### YOUR OBJECTIVE
Your answer should hold all lines of the entries that include the word "alert".

### AVAILABLE DATA
◆ ◆ ◆
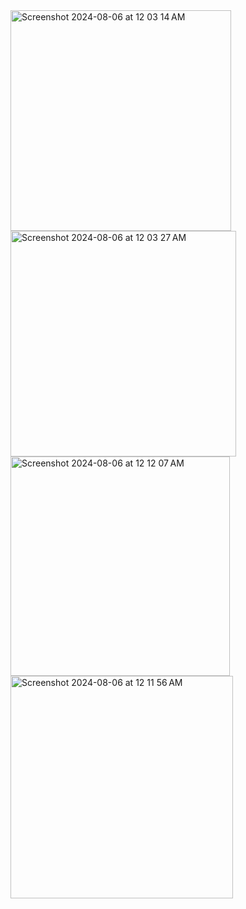<img width="353" alt="Screenshot 2024-08-06 at 12 03 14 AM" src="https://github.com/user-attachments/assets/78656b1e-a7b7-4c69-a780-a14690712aa4">
<img width="361" alt="Screenshot 2024-08-06 at 12 03 27 AM" src="https://github.com/user-attachments/assets/27ccf83a-be30-4ddf-82c3-d09e3240fd45">

<img width="351" alt="Screenshot 2024-08-06 at 12 12 07 AM" src="https://github.com/user-attachments/assets/4efe18e1-97c5-43c8-855d-9a0bdb4ca816">
<img width="356" alt="Screenshot 2024-08-06 at 12 11 56 AM" src="https://github.com/user-attachments/assets/a74497f8-cf89-4bd8-8f3c-c28d251c37b2">
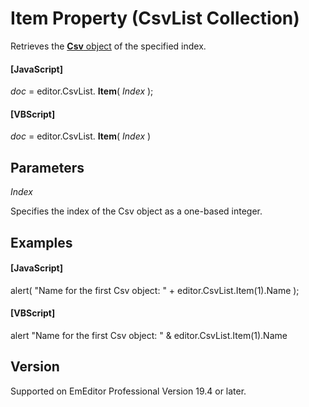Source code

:# Item Property (CsvList Collection)

Retrieves the [**Csv** object](../csv/index) of the specified index.

#### \[JavaScript\]

_doc_ = editor.CsvList. **Item**( _Index_ );

#### \[VBScript\]

_doc_ = editor.CsvList. **Item**( _Index_ )

## Parameters

_Index_

Specifies the index of the Csv object as a one-based integer.

## Examples

#### \[JavaScript\]

alert( "Name for the first Csv object: " + editor.CsvList.Item(1).Name );

#### \[VBScript\]

alert "Name for the first Csv object: " & editor.CsvList.Item(1).Name

## Version

Supported on EmEditor Professional Version 19.4 or later.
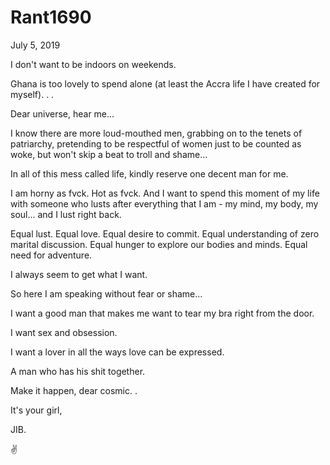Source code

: # Rant1690


July 5, 2019

I don't want to be indoors on weekends.

Ghana is too lovely to spend alone (at least the Accra life I have created for myself).
.
.

Dear universe, hear me...

I know there are more loud-mouthed men, grabbing on to the tenets of patriarchy, pretending to be respectful of women just to  be counted as woke, but won't skip a beat to troll and shame...

In all of this mess called life, kindly reserve one decent man for me.

I am horny as fvck. Hot as fvck. And I want to spend this moment of my life with someone who lusts after everything that I am - my mind, my body, my soul... and I lust right back.

Equal lust.
Equal love.
Equal desire to commit.
Equal understanding of zero marital discussion. 
Equal hunger to explore our bodies and minds.
Equal need for adventure.

I always seem to get what I want.

So here I am speaking without fear or shame...

I want a good man that makes me want to tear my bra right from the door.

I want sex and obsession.

I want a lover in all the ways love can be expressed.

A man who has his shit together.

Make it happen, dear cosmic.
.

It's your girl,

JIB.

✌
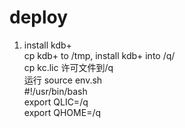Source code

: # deploy

1. install kdb+  
   cp kdb+ to /tmp, install kdb+ into /q/  
   cp kc.lic 许可文件到/q  
   运行 source env.sh  
   #!/usr/bin/bash  
   export QLIC=/q  
   export QHOME=/q  
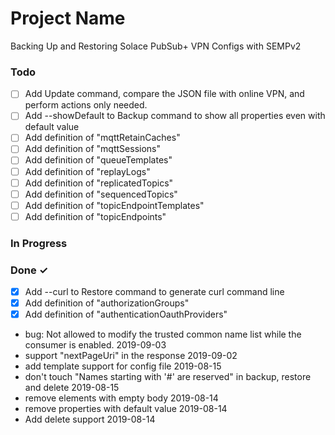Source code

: # Project Name

Backing Up and Restoring Solace PubSub+ VPN Configs with SEMPv2

### Todo

- [ ] Add Update command, compare the JSON file with online VPN, and perform actions only needed.  
- [ ] Add --showDefault to Backup command to show  all properties even with default value  
- [ ] Add definition of "mqttRetainCaches"  
- [ ] Add definition of "mqttSessions"  
- [ ] Add definition of "queueTemplates"  
- [ ] Add definition of "replayLogs"  
- [ ] Add definition of "replicatedTopics"  
- [ ] Add definition of "sequencedTopics"  
- [ ] Add definition of "topicEndpointTemplates"  
- [ ] Add definition of "topicEndpoints"  

### In Progress


### Done ✓

- [x] Add  --curl to Restore command to generate curl  command line  
- [x] Add definition of "authorizationGroups"  
- [x] Add definition of "authenticationOauthProviders"  
- bug: Not allowed to modify the trusted common name list while the consumer is enabled. 2019-09-03  
- support "nextPageUri" in the response 2019-09-02  
- add template support for config file 2019-08-15  
- don't touch "Names starting with '#' are reserved" in backup, restore and delete 2019-08-15  
- remove elements with empty body 2019-08-14  
- remove properties with default value 2019-08-14  
- Add delete support 2019-08-14  

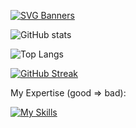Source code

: [![SVG Banners](https://svg-banners.vercel.app/api?type=origin&text1=Welcome%20to%20Rookis%20Profile!&width=1000&height=200)](https://github.com/Akshay090/svg-banners)
                  
![GitHub stats](https://github-readme-stats-ten-gilt.vercel.app/api?username=Pdzly&count_private=true&theme=dark&show_icons=true)

![Top Langs](https://github-readme-stats-ten-gilt.vercel.app/api/top-langs/?username=Pdzly&theme=dark)

[![GitHub Streak](https://streak-stats.demolab.com?user=Pdzly&theme=git-dark&border_radius=5&date_format=j%20M%5B%20Y%5D&mode=weekly&border=DD2727&ring=D8DD23)](https://git.io/streak-stats)

My Expertise (good => bad):

[![My Skills](https://skillicons.dev/icons?i=ts,cs,react,nodejs,js,angular,lua,python,docker,openshift&theme=dark)](https://skillicons.dev)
◆ ◆ ◆
### REPLY
alert( "Name for the first Csv object: " + editor.CsvList.Item(1).Name );
alert "Name for the first Csv object: " & editor.CsvList.Item(1).Name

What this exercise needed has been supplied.